▶ [TASK REQUIREMENTS]:
Please go line by line and repeat the data below exactly, with no images.

Start of EXERCISE INPUT

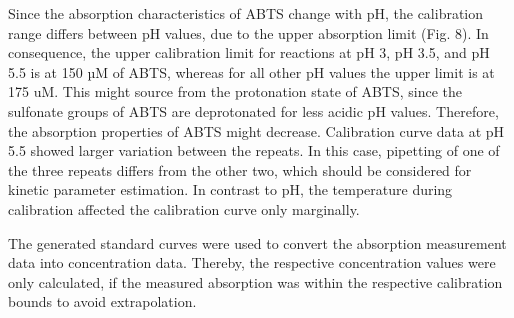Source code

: \documentclass[letterpaper,12pt,english]{jupyterBook}
\begin{document}
\sphinxAtStartPar
Since the absorption characteristics of ABTS change with pH, the calibration range differs between pH values, due to the upper absorption limit (Fig. 8). In consequence, the upper calibration limit for reactions at pH 3, pH 3.5, and pH 5.5 is at 150 µM of ABTS, whereas for all other pH values the upper limit is at 175 uM. This might source from the protonation state of ABTS, since the sulfonate groups of ABTS are deprotonated for less acidic pH values. Therefore, the absorption properties of ABTS might decrease. Calibration curve data at pH 5.5 showed larger variation between the repeats. In this case, pipetting of one of the three repeats differs from the other two, which should be considered for kinetic parameter estimation. In contrast to pH, the temperature during calibration affected the calibration curve only marginally.

\sphinxAtStartPar
The generated standard curves were used to convert the absorption measurement data into concentration data. Thereby, the respective concentration values were only calculated, if the measured absorption was within the respective calibration bounds to avoid extrapolation.
\end{document}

End of EXERCISE INPUT

▶ [EXPECTED ANSWER]:
Source code

: \documentclass[letterpaper,12pt,english]{jupyterBook}
\begin{document}
\sphinxAtStartPar
Since the absorption characteristics of ABTS change with pH, the calibration range differs between pH values, due to the upper absorption limit (Fig. 8). In consequence, the upper calibration limit for reactions at pH 3, pH 3.5, and pH 5.5 is at 150 µM of ABTS, whereas for all other pH values the upper limit is at 175 uM. This might source from the protonation state of ABTS, since the sulfonate groups of ABTS are deprotonated for less acidic pH values. Therefore, the absorption properties of ABTS might decrease. Calibration curve data at pH 5.5 showed larger variation between the repeats. In this case, pipetting of one of the three repeats differs from the other two, which should be considered for kinetic parameter estimation. In contrast to pH, the temperature during calibration affected the calibration curve only marginally.

\sphinxAtStartPar
The generated standard curves were used to convert the absorption measurement data into concentration data. Thereby, the respective concentration values were only calculated, if the measured absorption was within the respective calibration bounds to avoid extrapolation.
\end{document}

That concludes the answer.